The Thai government should conduct effective investigations into how a group of Rohingya refugees from Myanmar were found dead and injured on Thai soil on October 17, 2024, Human Rights Watch said today. The Thai authorities should urgently provide protection to survivors and prosecute those responsible for abuses.
Monks outside a monastery in a remote area in southern Thailand found the group of Rohingya refugees in distress on October 17 and alerted police. At least 10 were in critical condition, many unconscious. Two were dead. Survivors were taken to hospitals in Lang Suan district in Chumphon province, about 500 kilometers south of Bangkok. One is reported to have since died.
"The Thai government should undertake a credible investigation to determine the facts behind these gruesome deaths and bring to justice those responsible," said Elaine Pearson, Asia director at Human Rights Watch. "Thai authorities should hold those responsible to account, no matter who they are, and provide survivors with medical care, asylum screening, and assistance."
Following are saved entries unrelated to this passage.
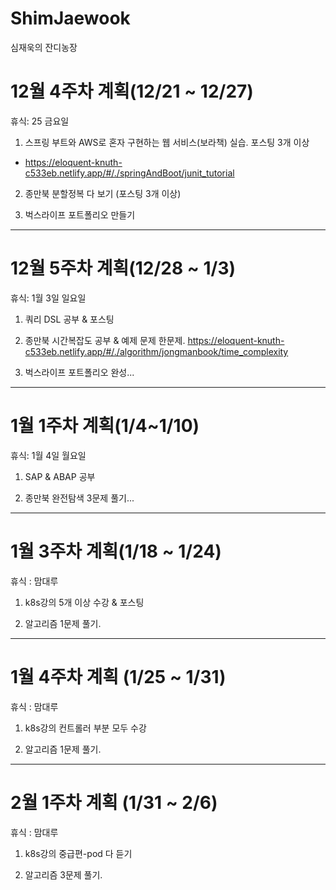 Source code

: # ShimJaewook

심재욱의 잔디농장

# 12월 4주차 계획(12/21 ~ 12/27)

휴식: 25 금요일

1. 스프링 부트와 AWS로 혼자 구현하는 웹 서비스(보라책) 실습. 포스팅 3개 이상

  - https://eloquent-knuth-c533eb.netlify.app/#/./springAndBoot/junit_tutorial

2. 종만북 분할정복 다 보기 (포스팅 3개 이상)

3. 벅스라이프 포트폴리오 만들기

---

# 12월 5주차 계획(12/28 ~ 1/3)

휴식: 1월 3일 일요일

1. 쿼리 DSL 공부 & 포스팅

2. 종만북 시간복잡도 공부 & 예제 문제 한문제.
https://eloquent-knuth-c533eb.netlify.app/#/./algorithm/jongmanbook/time_complexity

3. 벅스라이프 포트폴리오 완성...

---

# 1월 1주차 계획(1/4~1/10)

휴식: 1월 4일 월요일

1. SAP & ABAP 공부

2. 종만북 완전탐색 3문제 풀기...

---

# 1월 3주차 계획(1/18 ~ 1/24)

휴식 : 맘대루

1. k8s강의 5개 이상 수강 & 포스팅

2. 알고리즘 1문제 풀기.

---

# 1월 4주차 계획 (1/25 ~ 1/31)

휴식 : 맘대루

1. k8s강의 컨트롤러 부분 모두 수강

2. 알고리즘 1문제 풀기.

---

# 2월 1주차 계획 (1/31 ~ 2/6)

휴식 : 맘대루

1. k8s강의 중급편-pod 다 듣기

2. 알고리즘 3문제 풀기.
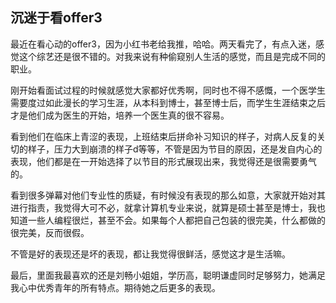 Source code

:  ## 沉迷于看offer3

最近在看心动的offer3，因为小红书老给我推，哈哈。两天看完了，有点入迷，感觉这个综艺还是很不错的。对我来说有种偷窥别人生活的感觉，而且是完成不同的职业。

刚开始看面试过程的时候就感觉大家都好优秀啊，同时也不得不感慨，一个医学生需要度过如此漫长的学习生涯，从本科到博士，甚至博士后，而学生生涯结束之后才是他们成为医生的开始，培养一个医生真的很不容易。

看到他们在临床上青涩的表现，上班结束后拼命补习知识的样子，对病人反复的关切的样子，压力大到崩溃的样子d等等，不管是因为节目的原因，还是发自内心的表现，他们都是在一开始选择了以节目的形式展现出来，我觉得还是很需要勇气的。

看到很多弹幕对他们专业性的质疑，有时候没有表现的那么如意，大家就开始对其进行指责，我觉得大可不必，就拿计算机专业来说，就算是硕士甚至是博士，我也知道一些人编程很烂，甚至不会。如果每个人都把自己包装的很完美，什么都做的很完美，反而很假。

不管是好的表现还是坏的表现，都让我觉得很鲜活，感觉这才是生活嘛。

最后，里面我最喜欢的还是刘畅小姐姐，学历高，聪明谦虚同时足够努力，她满足我心中优秀青年的所有特点。期待她之后更多的表现。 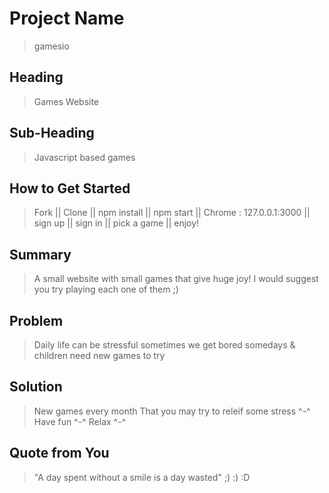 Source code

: # Project Name #
  > gamesio

## Heading ##
  > Games Website

## Sub-Heading ##
  > Javascript based games

## How to Get Started ##
  > Fork || Clone || npm install || npm start || Chrome : 127.0.0.1:3000 || sign up || sign in || pick a game || enjoy!

## Summary ##
  > A small website with small games that give huge joy! I would suggest you try playing each one of them ;)

## Problem ##
  > Daily life can be stressful sometimes we get bored somedays & children need new games to try

## Solution ##
  > New games every month That you may try to releif some stress ^-^ Have fun ^-^ Relax ^-^

## Quote from You ##
  > "A day spent without a smile is a day wasted" ;) :) :D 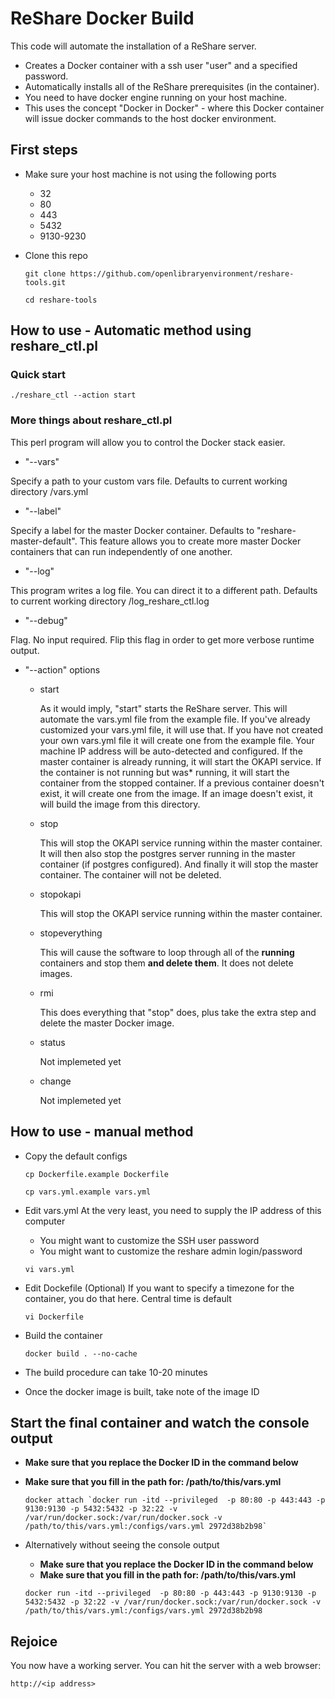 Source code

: # ReShare Docker Build

This code will automate the installation of a ReShare server.

- Creates a Docker container with a ssh user "user" and a specified password.
- Automatically installs all of the ReShare prerequisites (in the container).
- You need to have docker engine running on your host machine.
- This uses the concept "Docker in Docker" - where this Docker container will issue docker commands to the host docker environment.

## First steps

- Make sure your host machine is not using the following ports
  - 32
  - 80
  - 443
  - 5432
  - 9130-9230
- Clone this repo

  `git clone https://github.com/openlibraryenvironment/reshare-tools.git`

  `cd reshare-tools`
## How to use - Automatic method using reshare_ctl.pl

### Quick start

`./reshare_ctl --action start`

### More things about reshare_ctl.pl

This perl program will allow you to control the Docker stack easier.

- "--vars"

Specify a path to your custom vars file. Defaults to current working directory /vars.yml

- "--label"

Specify a label for the master Docker container. Defaults to "reshare-master-default". This feature allows you to create more master Docker containers that can run independently of one another.

- "--log"

This program writes a log file. You can direct it to a different path. Defaults to current working directory /log_reshare_ctl.log

- "--debug"

Flag. No input required. Flip this flag in order to get more verbose runtime output.

- "--action" options

  - start

    As it would imply, "start" starts the ReShare server. This will automate the vars.yml file from the example file. If you've already customized your vars.yml file, it will use that. If you have not created your own vars.yml file it will create one from the example file. Your machine IP address will be auto-detected and configured. If the master container is already running, it will start the OKAPI service. If the container is not running but was* running, it will start the container from the stopped container. If a previous container doesn't exist, it will create one from the image. If an image doesn't exist, it will build the image from this directory.

  - stop

    This will stop the OKAPI service running within the master container. It will then also stop the postgres server running in the master container (if postgres configured). And finally it will stop the master container. The container will not be deleted.

  - stopokapi

    This will stop the OKAPI service running within the master container.

  - stopeverything

    This will cause the software to loop through all of the **running** containers and stop them **and delete them**. It does not delete images.

  - rmi

    This does everything that "stop" does, plus take the extra step and delete the master Docker image.

  - status

    Not implemeted yet

  - change

    Not implemeted yet

## How to use - manual method

- Copy the default configs

  `cp Dockerfile.example Dockerfile`

  `cp vars.yml.example vars.yml`

- Edit vars.yml
At the very least, you need to supply the IP address of this computer
    - You might want to customize the SSH user password
    - You might want to customize the reshare admin login/password

  `vi vars.yml`

- Edit Dockefile (Optional)
  If you want to specify a timezone for the container, you do that here. Central time is default

  `vi Dockerfile`

- Build the container

  `docker build . --no-cache`

- The build procedure can take 10-20 minutes
- Once the docker image is built, take note of the image ID

## Start the final container and watch the console output
- **Make sure that you replace the Docker ID in the command below**
- **Make sure that you fill in the path for: /path/to/this/vars.yml**

  ``docker attach `docker run -itd --privileged  -p 80:80 -p 443:443 -p 9130:9130 -p 5432:5432 -p 32:22 -v /var/run/docker.sock:/var/run/docker.sock -v /path/to/this/vars.yml:/configs/vars.yml 2972d38b2b98` ``

- Alternatively without seeing the console output
    - **Make sure that you replace the Docker ID in the command below**
    - **Make sure that you fill in the path for: /path/to/this/vars.yml**

  `docker run -itd --privileged  -p 80:80 -p 443:443 -p 9130:9130 -p 5432:5432 -p 32:22 -v /var/run/docker.sock:/var/run/docker.sock -v /path/to/this/vars.yml:/configs/vars.yml 2972d38b2b98`

## Rejoice

You now have a working server. You can hit the server with a web browser:

  `http://<ip address>`
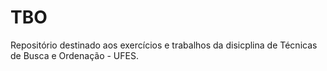 # TBO
Repositório destinado aos exercícios e trabalhos da disicplina de Técnicas de Busca e Ordenação - UFES.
According to preliminary accounts from the survivors, a group of about 70 Rohingya from Myanmar's Rakhine State arrived in Thailand from Myanmar on October 16, near Mae Sot district in Tak province. Once in Thailand, the Rohingya were apparently pressed into refrigerated cargo trucks, with dozens assigned to each truck, for a 1,500-kilometer trip to the Malaysian border. Around 1,000 kilometers into that trip, in Lang Suan, drivers in one of the trucks stopped to remove Rohingya who had been crushed to death, were unconscious, or were otherwise too weak to continue the journey.
For years, human rights organizations and the media have reported on extensive human trafficking networks in Thailand. Rohingya fleeing persecution in Myanmar have often used Thailand as a transit country to reach Malaysia, where significant numbers of Rohingya refugees live.
In July 2017, the Bangkok Criminal Court sentenced 62 people, including an influential army general, to lengthy prison terms for their roles in smuggling or trafficking Rohingya from Myanmar. The case in Lang Suan indicates that trafficking of Rohingya is apparently continuing, Human Rights Watch said.
Rohingya who flee from persecution and violence in Myanmar's Rakhine State and from abuses in Bangladesh's refugee camps have received little protection from Thai authorities, Human Rights Watch said.
In recent months, the Myanmar military and ethnic Arakan Army have committed mass killings, arson, and unlawful recruitment against Rohingya in Rakhine State. About 630,000 Rohingya remain in Myanmar under a system of apartheid that leaves them especially vulnerable to renewed fighting. The conflict has displaced more than 320,000 people in Rakhine State and southern Chin State since hostilities resumed in November 2023. In Bangladesh, about one million Rohingya refugees are facing increasingly dire conditions in the Cox's Bazar camps amid surging violence by armed groups and criminal gangs.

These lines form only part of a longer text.